Una razón de lo primero es que las vidas de los ricos son en el fondo sosas y aburridas, sencillamente, porque confían en que pueden escoger los acontecimientos. Se aburren porque se creen omnipotentes. Así lo apuntaba G.K. Chesterton en su ensayo 'La aventura de la familia’: “No pueden tener aventuras porque las fabrican a su medida, cuando lo que mantiene a la vida como una aventura romántica y llena de ardorosas posibilidades es la existencia de estas grandes limitaciones que nos fuerzan a todos a hacer frente a cosas que no nos gustan o que no esperamos”. Sobre lo segundo, creo que un motivo es desconocer qué es la fiesta realmente, y esto no le ocurre sólo a los pudientes o a los famosos (además, los hay cabales y sensatos, y gente anónima sin un duro que no lo es. Huyamos de etiquetas irreales).
Porque, ¿qué es la fiesta? La comunión, esto es, el amor y la unidad entre las personas. Y si una boda es un acontecimiento alegre es porque se da esa comunión. En la boda se promete y se ofrece una comunión (aunque, claro está, hay que vivirla y cuidarla día a día). Si está, entonces pueden añadirse, lógica y naturalmente, compartir una comida fabulosa con los familiares y amigos, brindar con un buen vino, regalar tiempo y bienes, bailar y cantar. Ahora bien, si no acontece la comunión -que no se puede comprar ni alquilar- estos añadidos serán un atrezo, un destello fugaz, pese a que los novios e invitados se esfuercen en aguantar horas, incluso varios días, de juerga.
Al respecto, hay un librito de Josef Pieper, titulado ‘Una teoría de la fiesta’, donde el filósofo invita a preguntarse no sólo por qué organizamos o participamos de una celebración, sino sobre los presupuestos humanos de su realización. Afirma, por ejemplo, que no es muestra de habilidad organizar una fiesta, sino el dar con aquellos que puedan alegrarse en ella. Es decir, la fiesta es transitiva, llega y envuelve a otros que se alegran y festejan. De hecho, una fiesta individual es un contrasentido.
Esto lleva irremediablemente a preguntarse en qué reside la esencia de lo festivo y qué hay que hacer para que el hombre de nuestro tiempo conserve o reconquiste la capacidad de participar en auténticas fiestas; una capacidad que afecta al núcleo de la existencia y que, quizás, incluso, lo constituye.

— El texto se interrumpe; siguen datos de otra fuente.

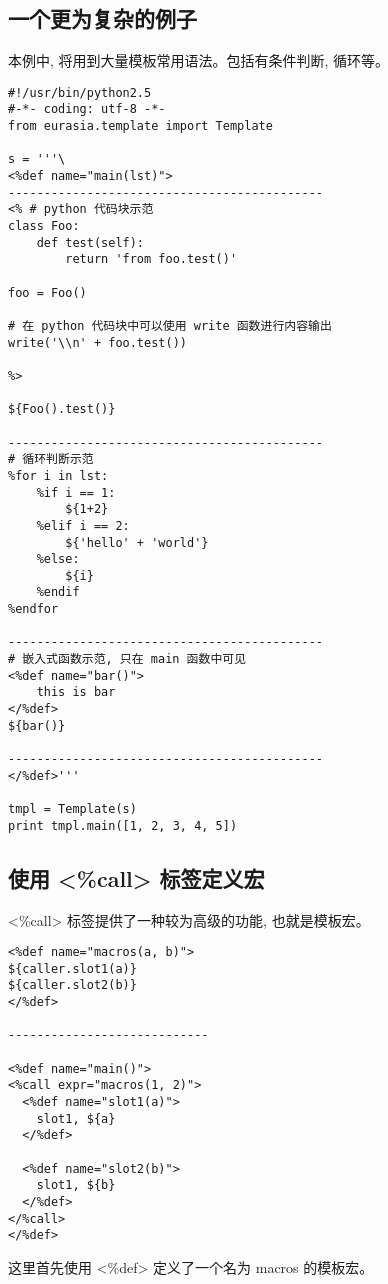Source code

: \documentclass{manual}
\begin{document}
\subsection{一个更为复杂的例子}

本例中, 将用到大量模板常用语法。包括有条件判断, 循环等。

\begin{verbatim}
#!/usr/bin/python2.5
#-*- coding: utf-8 -*-
from eurasia.template import Template

s = '''\
<%def name="main(lst)">
--------------------------------------------
<% # python 代码块示范
class Foo:
	def test(self):
		return 'from foo.test()'

foo = Foo()

# 在 python 代码块中可以使用 write 函数进行内容输出
write('\\n' + foo.test())

%>

${Foo().test()}

--------------------------------------------
# 循环判断示范
%for i in lst:
	%if i == 1:
		${1+2}
	%elif i == 2:
		${'hello' + 'world'}
	%else:
		${i}
	%endif
%endfor

--------------------------------------------
# 嵌入式函数示范, 只在 main 函数中可见
<%def name="bar()">
	this is bar
</%def>
${bar()}

--------------------------------------------
</%def>'''

tmpl = Template(s)
print tmpl.main([1, 2, 3, 4, 5])
\end{verbatim}

\subsection{使用 <\%call> 标签定义宏}

<\%call> 标签提供了一种较为高级的功能, 也就是模板宏。

\begin{verbatim}
<%def name="macros(a, b)">
${caller.slot1(a)}
${caller.slot2(b)}
</%def>

----------------------------

<%def name="main()">
<%call expr="macros(1, 2)">
  <%def name="slot1(a)">
    slot1, ${a}
  </%def>

  <%def name="slot2(b)">
    slot1, ${b}
  </%def>
</%call>
</%def>
\end{verbatim}

这里首先使用 <\%def> 定义了一个名为 macros 的模板宏。
\end{document}
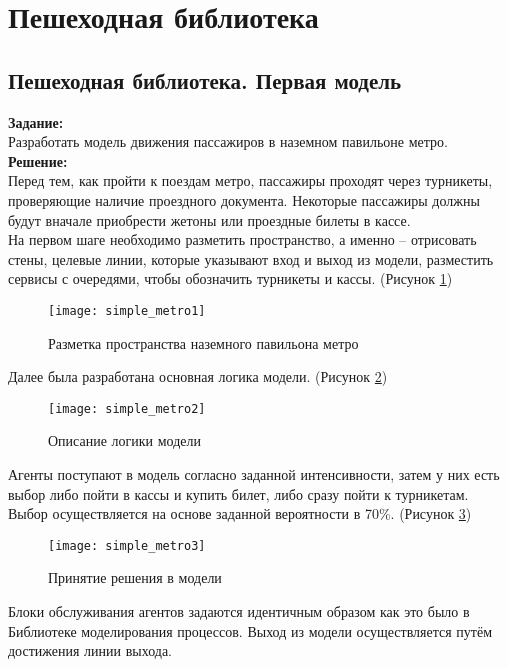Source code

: \section*{Пешеходная библиотека}
\subsection*{Пешеходная библиотека. Первая модель}

\textbf{Задание:}\\
Разработать модель движения пассажиров в наземном павильоне метро.\\

\textbf{Решение:}\\
Перед тем, как пройти к поездам метро, пассажиры проходят через турникеты, проверяющие наличие проездного документа. Некоторые пассажиры должны будут вначале приобрести жетоны или проездные билеты в кассе.\\

На первом шаге необходимо разметить пространство, а именно -- отрисовать стены, целевые линии, которые указывают вход и выход из модели, разместить сервисы с очередями, чтобы обозначить турникеты и кассы. (Рисунок \ref{fig:simple_metro1})
\begin{figure}[h]
	\centering \texttt{[image: simple\_metro1]}
	\caption{Разметка пространства наземного павильона метро}
	\label{fig:simple_metro1}
\end{figure}

Далее была разработана основная логика модели. (Рисунок \ref{fig:simple_metro2})
\begin{figure}[h]
	\centering \texttt{[image: simple\_metro2]}
	\caption{Описание логики модели}
	\label{fig:simple_metro2}
\end{figure}

\newpage

Агенты поступают в модель согласно заданной интенсивности, затем у них есть выбор либо пойти в кассы и купить билет, либо сразу пойти к турникетам. Выбор осуществляется на основе заданной вероятности в 70\%. (Рисунок \ref{fig:simple_metro3})
\begin{figure}[h]
	\centering \texttt{[image: simple\_metro3]}
	\caption{Принятие решения в модели}
	\label{fig:simple_metro3}
\end{figure}

Блоки обслуживания агентов задаются идентичным образом как это было в Библиотеке моделирования процессов. Выход из модели осуществляется путём достижения линии выхода.\\

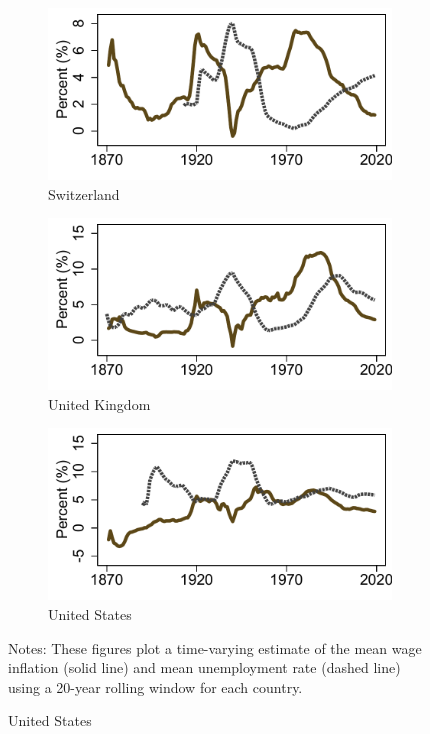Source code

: \documentclass[12pt]{article}
\newcommand{\annote}[1]{\parbox{\textwidth}{\renewcommand{\baselinestretch}{1.0}\vspace{12pt} \footnotesize Notes: #1}}
\begin{document}
\begin{appendices}
\begin{singlespace}
\begin{figure}[ht]
\begin{subfigure}[b]{0.30\textwidth}
    \end{subfigure} 
    \begin{subfigure}[b]{0.30\textwidth}
    \caption*{Switzerland}
    \includegraphics[width=\textwidth]{../Output/Figures/Median_dwn_unemp_Switzerland.pdf}   
    \end{subfigure} 
    \begin{subfigure}[b]{0.30\textwidth}
    \caption*{United Kingdom}
    \includegraphics[width=\textwidth]{../Output/Figures/Median_dwn_unemp_UK.pdf}   
    \end{subfigure}
    \begin{subfigure}[b]{0.30\textwidth}
    \caption*{United States}
    \includegraphics[width=\textwidth]{../Output/Figures/Median_dwn_unemp_USA.pdf}   
    \end{subfigure} 
    \annote{\footnotesize These figures plot a time-varying estimate of the mean wage inflation (solid line) and mean unemployment rate (dashed line) using a 20-year rolling window for each country.}
\end{figure}



\end{singlespace}
\end{appendices}
\end{document}
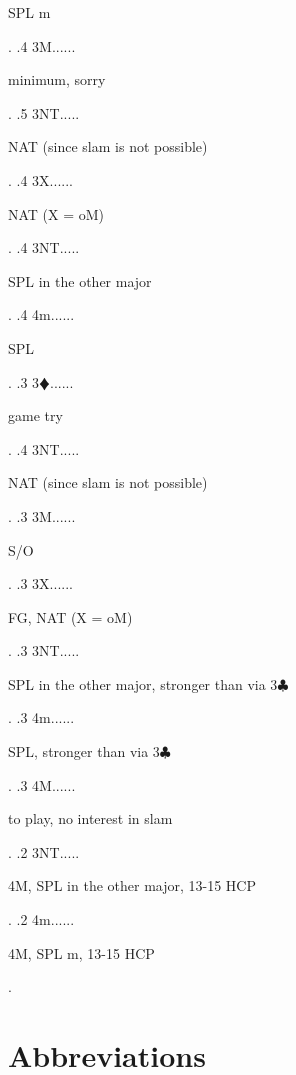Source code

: \documentclass[a4paper]{article}
\newcommand{\BC}{\textcolor{OliveGreen}{$\clubsuit$}}
\newcommand{\BD}{\textcolor{RedOrange}{$\vardiamondsuit$}}
\begin{document}
{\begin{minipage}[t]{0.8\textwidth}
SPL m
\end{minipage}. 
 .4 3M......\begin{minipage}[t]{0.8\textwidth}
minimum, sorry
\end{minipage}. 
 .5 3NT.....\begin{minipage}[t]{0.8\textwidth}
NAT (since slam is not possible)
\end{minipage}. 
 .4 3X......\begin{minipage}[t]{0.8\textwidth}
NAT (X = oM)
\end{minipage}. 
 .4 3NT.....\begin{minipage}[t]{0.8\textwidth}
SPL in the other major
\end{minipage}. 
 .4 4m......\begin{minipage}[t]{0.8\textwidth}
SPL
\end{minipage}. 
 .3 3\BD......\begin{minipage}[t]{0.8\textwidth}
game try
\end{minipage}. 
 .4 3NT.....\begin{minipage}[t]{0.8\textwidth}
NAT (since slam is not possible)
\end{minipage}. 
 .3 3M......\begin{minipage}[t]{0.8\textwidth}
S/O
\end{minipage}. 
 .3 3X......\begin{minipage}[t]{0.8\textwidth}
FG, NAT (X = oM)
\end{minipage}. 
 .3 3NT.....\begin{minipage}[t]{0.8\textwidth}
SPL in the other major, stronger than via 3\BC 
\end{minipage}. 
 .3 4m......\begin{minipage}[t]{0.8\textwidth}
SPL, stronger than via 3\BC 
\end{minipage}. 
 .3 4M......\begin{minipage}[t]{0.8\textwidth}
to play, no interest in slam
\end{minipage}. 
 .2 3NT.....\begin{minipage}[t]{0.8\textwidth}
4M, SPL in the other major, 13-15 HCP
\end{minipage}. 
 .2 4m......\begin{minipage}[t]{0.8\textwidth}
4M, SPL m, 13-15 HCP
\end{minipage}. 
}
\bigbreak
\section{Abbreviations}
\end{document}
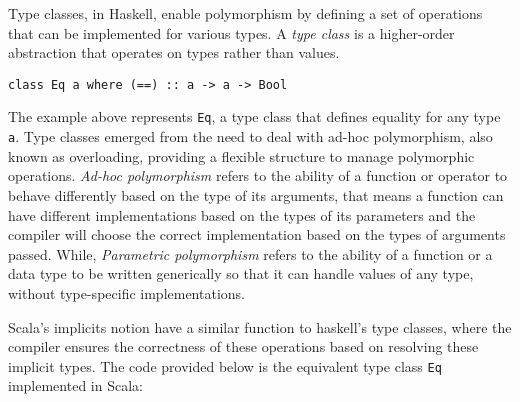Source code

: Type classes, in Haskell, enable polymorphism by defining a set of operations that can be implemented for various types. A \textit{type class} is a higher-order abstraction that operates on types rather than values.

\lstinline{class Eq a where (==) :: a -> a -> Bool}

The example above represents \lstinline{Eq}, a type class that defines equality for any type \lstinline{a}. Type classes emerged from the need to deal with ad-hoc polymorphism, also known as overloading, providing a flexible structure to manage polymorphic operations. 
\textit{Ad-hoc polymorphism} refers to the ability of a function or operator to behave differently based on the type of its arguments, that means a function can have different implementations based on the types of its parameters and the compiler will choose the correct implementation based on the types of arguments passed.
 While, \textit{Parametric polymorphism} refers to the ability of a function or a data type to be written generically so that it can handle values of any type, without type-specific implementations.


Scala’s implicits notion have a similar function to haskell's type classes, where the compiler ensures the correctness of these operations based on resolving these implicit types. The code provided below is the equivalent type class \lstinline{Eq} implemented in Scala: 




\LIMPA
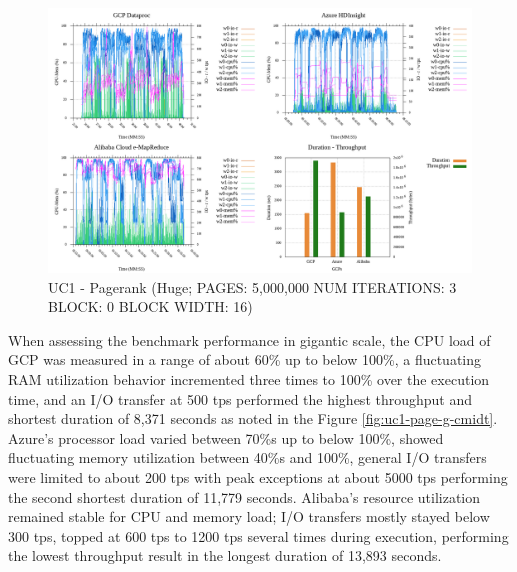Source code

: \documentclass[review]{elsarticle}
\begin{document}
\begin{figure}[p]
	\caption{UC1 - Pagerank (Huge; PAGES: 5,000,000 NUM ITERATIONS: 3 BLOCK: 0 BLOCK WIDTH: 16)}
	\label{fig:uc1-page-h-cmidt}
	\includegraphics[width=\textwidth]{uc1-page-h-cmidt}
	\centering
\end{figure}

When assessing the benchmark performance in gigantic scale, the CPU load of GCP was measured in a range of about 60\% up to below 100\%, a fluctuating RAM utilization behavior incremented three times to 100\% over the execution time, and an I/O transfer at 500 tps performed the highest throughput and shortest duration of 8,371 seconds as noted in the Figure \ref{fig:uc1-page-g-cmidt}. Azure's processor load varied between 70\%s up to below 100\%, showed fluctuating memory utilization between 40\%s and 100\%, general I/O transfers were limited to about 200 tps with peak exceptions at about 5000 tps performing the second shortest duration of 11,779 seconds. Alibaba's resource utilization remained stable for CPU and memory load; I/O transfers mostly stayed below 300 tps, topped at 600 tps to 1200 tps several times during execution, performing the lowest throughput result in the longest duration of 13,893 seconds.
\end{document}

Fíjense en lo que escribió: “Un griego de la primitiva cristiandad ha dicho incluso: «Fiesta es alegría y nada más». Pero la alegría es, por naturaleza, algo subordinado, algo secundario. Nadie puede alegrarse «absolutamente» por razón de la alegría. En verdad que es absurdo preguntar a un hombre por qué quiere alegrarse; y, sin embargo, la exigencia de alegría no es otra cosa que el deseo de que debería haber motivo y ocasión para alegrarse. Tal motivo, si lo hay, es anterior a la alegría y distinto de ella. El motivo es lo primero, la alegría es lo segundo. El motivo de la alegría es siempre el mismo, aunque presente mil formas concretas: uno posee o recibe lo que ama; y da lo mismo que ese poseer o ese recibir sean realmente actuales o una simple esperanza o un recuerdo. La alegría es una manifestación del amor. Quien no ama a nada ni a nadie no puede alegrarse, por muy desesperadamente que vaya tras ello. La alegría es la respuesta de un amante a quien ha caído en suerte aquello que ama”.
Pues eso. Y el amor, como la alegría, no se compra en Amazon. Ni se comprará nunca. Ya se pueden inventar fiestas, que lo único que darán será una resaca.